If it wasn’t horror movie trauma it was metaphysical trauma. For a solid two years between around 8 and 10, I’d lie in bed trying to grasp the meaning of eternity. Not a million years, not a billion, not a billion million trillion…I’d keep going and going and going until my brain would just flip out and I’d run crying back into my mother’s bed.

I wonder now if an adult’s brain simply isn’t able to go there like a child’s brain can.

To truly comprehend infinity… to get to that point, so far down the road endless time that your mind has no choice but to flip, like a pinball machine on ‘tilt’. I don’t think I could do it now. Then again I haven’t tried in about 30 years. Maybe I should try. What else am I going to do sitting here?

(deep breath)

 

 

 

 

 

 

 

 

 

KATE!!!!

Kate doesn’t answer. She’s fallen asleep, goddamn her. If I could…just…get up and…get her phone…

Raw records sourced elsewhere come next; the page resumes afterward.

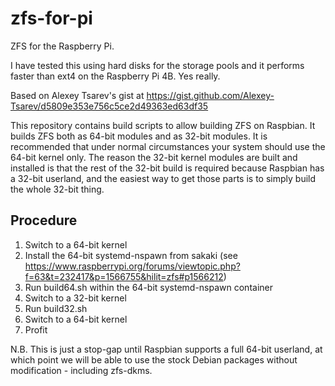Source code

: # zfs-for-pi
ZFS for the Raspberry Pi.

I have tested this using hard disks for the storage pools and it performs faster than ext4 on the Raspberry Pi 4B. Yes really.

Based on Alexey Tsarev's gist at https://gist.github.com/Alexey-Tsarev/d5809e353e756c5ce2d49363ed63df35

This repository contains build scripts to allow building ZFS on Raspbian. It builds ZFS both as 64-bit modules and as 32-bit modules. It is recommended that under normal circumstances your system should use the 64-bit kernel only. The reason the 32-bit kernel modules are built and installed is that the rest of the 32-bit build is required because Raspbian has a 32-bit userland, and the easiest way to get those parts is to simply build the whole 32-bit thing.

## Procedure
1. Switch to a 64-bit kernel
2. Install the 64-bit systemd-nspawn from sakaki (see https://www.raspberrypi.org/forums/viewtopic.php?f=63&t=232417&p=1566755&hilit=zfs#p1566212)
3. Run build64.sh within the 64-bit systemd-nspawn container
4. Switch to a 32-bit kernel
5. Run build32.sh
6. Switch to a 64-bit kernel
7. Profit

N.B. This is just a stop-gap until Raspbian supports a full 64-bit userland, at which point we will be able to use the stock Debian packages without modification - including zfs-dkms.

But I decide to stay. I take some deep breaths, settle into the Poang, and try to recall some mind-quieting techniques I’ve pooled from the library of self-help books my mother has given me over the years (I have THREE copies of “Wherever You Go, There You Are” and all three are crap) (but not as crap as the THREE copies of “What Color is Your Parachute?” that sit next to them).

But something funny happened while my heart was beating out of my chest and my brain tap-danced into oblivion. Theo fell asleep. He’d even already started his sleep sweats. Maybe it was me. But I did it. I made it.

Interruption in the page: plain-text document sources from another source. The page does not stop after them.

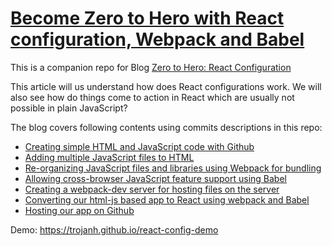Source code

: # [Become Zero to Hero with React configuration, Webpack and Babel](#)

This is a companion repo for  Blog [Zero to Hero: React Configuration](https://blog.kiprosh.com)

This article will us understand how does React configurations work. We will also see how do things come to action in React which are usually not possible in plain JavaScript?

The blog covers following contents using commits descriptions in this repo:

- [Creating simple HTML and JavaScript code with Github](#creating-simple-html-and-javascript-code-with-github)
- [Adding multiple JavaScript files to HTML](#adding-multiple-javascript-files-to-html)
- [Re-organizing JavaScript files and libraries using Webpack for bundling](#re-organizing-javascript-files-and-libraries-using-webpack-for-bundling)
- [Allowing cross-browser JavaScript feature support using Babel](#allowing-cross-browser-javascript-feature-support-using-babel)
- [Creating a webpack-dev server for hosting files on the server](#creating-a-webpack-dev-server-for-hosting-files-on-the-server)
- [Converting our html-js based app to React using webpack and Babel](#converting-our-html-js-based-app-to-react-using-webpack-and-babel)
- [Hosting our app on Github](#hosting-our-app-on-github)

Demo: https://trojanh.github.io/react-config-demo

I gently pick him up, his limp little body draped across my arms. I give him a kiss on the nose, the way daddy wolf gives his pup, and I put him in his tiny bed. I give him another kiss and then walk quietly out of his tiny room that’s right next to his brother’s and directly across from his sister’s, no hallway. Then I go downstairs and I turn the house upside down looking for my phone because like f-ing hell I’m going to go to bed and just lay there thinking about stuff.

 

THE END

(is near…and then we just lie there alone in the dark forever and ever and ever and ever and ever and ever and ever and ever…

Unless we’re reincarnated. In which case I really don’t want to be a hermit crab.)

 

Comments

  1. Quite brilliant!

  2. Hilarious, sad and great.

  3. Just found your blog by accident. I read aloud to my husband, we both cackled You’re wicked smart. I am watching the Pats game but plan to read every blog post starting tomorrow. . You need to get a literary agent, read Save the Cat then write this into a book or play. Seriously! and as a 70s slash 80s kid, you might enjoy watching Mr Mom and Baby Boom.

  4. Ben, these are wonderful! I laughed out loud and can relate. Write a new one soon, please.